Concert guide will reach wide audience

Radical chic or iconoclast cool; whatever you call the attitude, organizers of this Summer’s Edgefest ’97 concert tour are counting on it to sell ad space in their first-ever souvenir program guide.

Toronto’s Chart magazine, in conjunction with Universal Concerts Canada, is developing the program guide for advertisers who want to reach Canada’s 16- to 29-year-old ‘alternative’ rock fans. What used to be the avant garde sub-strata of the bigger rock/pop audience has moved decidedly into the mainstream, and the guide’s developers are claiming a potential audience of 175,000 as the Edgefest tour ­ for the first time in its seven-year history ­ visits eight cities across the country.

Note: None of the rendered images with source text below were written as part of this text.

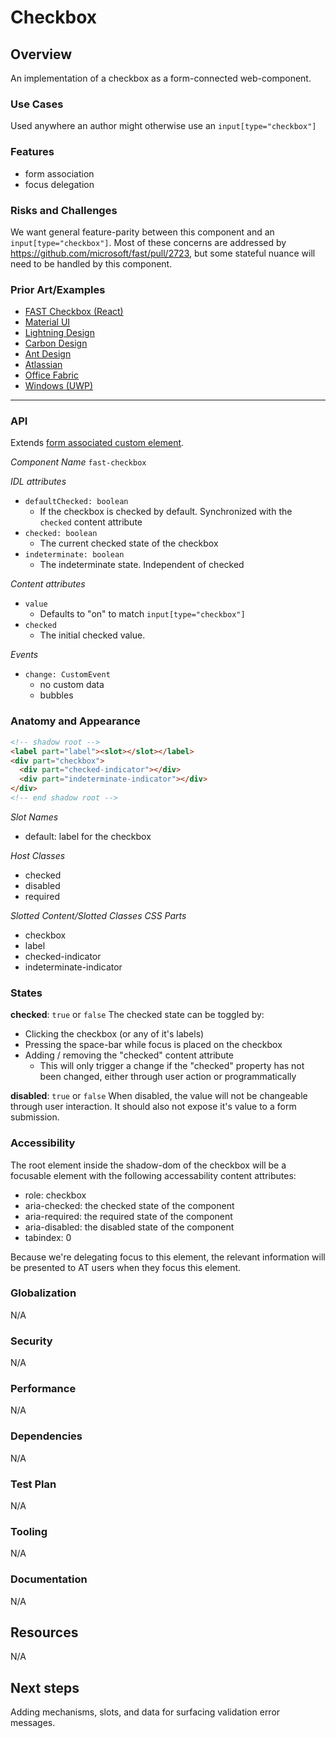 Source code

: # Checkbox

## Overview
An implementation of a checkbox as a form-connected web-component.

### Use Cases
Used anywhere an author might otherwise use an `input[type="checkbox"]`
  
### Features
- form association
- focus delegation

### Risks and Challenges
We want general feature-parity between this component and an `input[type="checkbox"]`. Most of these concerns are addressed by https://github.com/microsoft/fast/pull/2723, but some stateful nuance will need to be handled by this component.

### Prior Art/Examples
- [FAST Checkbox (React)](https://www.npmjs.com/package/@microsoft/fast-components-react-msft)
- [Material UI](https://material-ui.com/components/checkboxes/)
- [Lightning Design](https://www.lightningdesignsystem.com/components/checkbox/)
- [Carbon Design](https://www.carbondesignsystem.com/components/checkbox/code)
- [Ant Design](https://ant.design/components/checkbox/)
- [Atlassian](https://atlaskit.atlassian.com/packages/core/checkbox)
- [Office Fabric](https://developer.microsoft.com/en-us/fabric#/controls/web/checkbox)
- [Windows (UWP)](https://docs.microsoft.com/en-us/windows/uwp/design/controls-and-patterns/checkbox)
---

### API
Extends [form associated custom element](../form-associated/form-associated-custom-element.md).

*Component Name*
`fast-checkbox`

*IDL attributes*
- `defaultChecked: boolean`
  - If the checkbox is checked by default. Synchronized with the `checked` content attribute
- `checked: boolean`
  - The current checked state of the checkbox
- `indeterminate: boolean`
  - The indeterminate state. Independent of checked

*Content attributes*
- `value`
  - Defaults to "on" to match `input[type="checkbox"]`
- `checked`
  - The initial checked value. 
  
*Events*
- `change: CustomEvent`
  - no custom data
  - bubbles

### Anatomy and Appearance

```HTML
<!-- shadow root -->
<label part="label"><slot></slot></label>
<div part="checkbox">
  <div part="checked-indicator"></div>
  <div part="indeterminate-indicator"></div>
</div>
<!-- end shadow root -->
```

*Slot Names*
- default: label for the checkbox

*Host Classes*
- checked
- disabled
- required

*Slotted Content/Slotted Classes*
*CSS Parts*
- checkbox
- label
- checked-indicator
- indeterminate-indicator

### States
**checked**: `true` or `false`
The checked state can be toggled by:
- Clicking the checkbox (or any of it's labels)
- Pressing the space-bar while focus is placed on the checkbox
- Adding / removing the "checked" content attribute
  - This will only trigger a change if the "checked" property has not been changed, either through user action or programmatically

**disabled**: `true` or `false`
When disabled, the value will not be changeable through user interaction. It should also not expose it's value to a form submission.

### Accessibility
The root element inside the shadow-dom of the checkbox will be a focusable element with the following accessability content attributes:
- role: checkbox
- aria-checked: the checked state of the component
- aria-required: the required state of the component
- aria-disabled: the disabled state of the component
- tabindex: 0

Because we're delegating focus to this element, the relevant information will be presented to AT users when they focus this element.

### Globalization
N/A

### Security
N/A

### Performance
N/A

### Dependencies
N/A

### Test Plan
N/A

### Tooling
N/A

### Documentation
N/A

## Resources
N/A

## Next steps
Adding mechanisms, slots, and data for surfacing validation error messages. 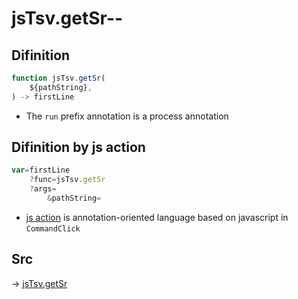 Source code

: # jsTsv.getSr--

## Difinition

```js.js
function jsTsv.getSr(
	${pathString},
) -> firstLine
```

- The `run` prefix annotation is a process annotation


## Difinition by js action

```js.js
var=firstLine
	?func=jsTsv.getSr
	?args=
		&pathString=
```

- [js action](#) is annotation-oriented language based on javascript in `CommandClick`



## Src

-> [jsTsv.getSr](https://github.com/puutaro/CommandClick/blob/master/app/src/main/java/com/puutaro/commandclick/fragment_lib/terminal_fragment/js_interface/tsv/JsTsv.kt#L43)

‘The idea is to create additional value for the people who are attending the concert,’ says Bill Jones of Edgefest organizer Universal Concerts. ‘We wanted them to have a keepsake that would commemorate the first year of the tour going national.’

Jones is targeting about 50 per cent penetration of the Edgefest audience with a print run of 67,000 copies. They will be given away to ‘eager fans’ at each concert site. Negotiations are also underway to partner with a national music retailer and sell merchandise at each concert site.

So what will alt-rock fans think about all of this ‘crass’ commercialization?

‘Cool is still very important,’ says David Ackerman, sales development manager for Chart magazine. ‘There are a lot of advertisers we won’t take, and it’s going to be presented that way in the style and the design. We’ll lose people if we do anything that blows that idea up.’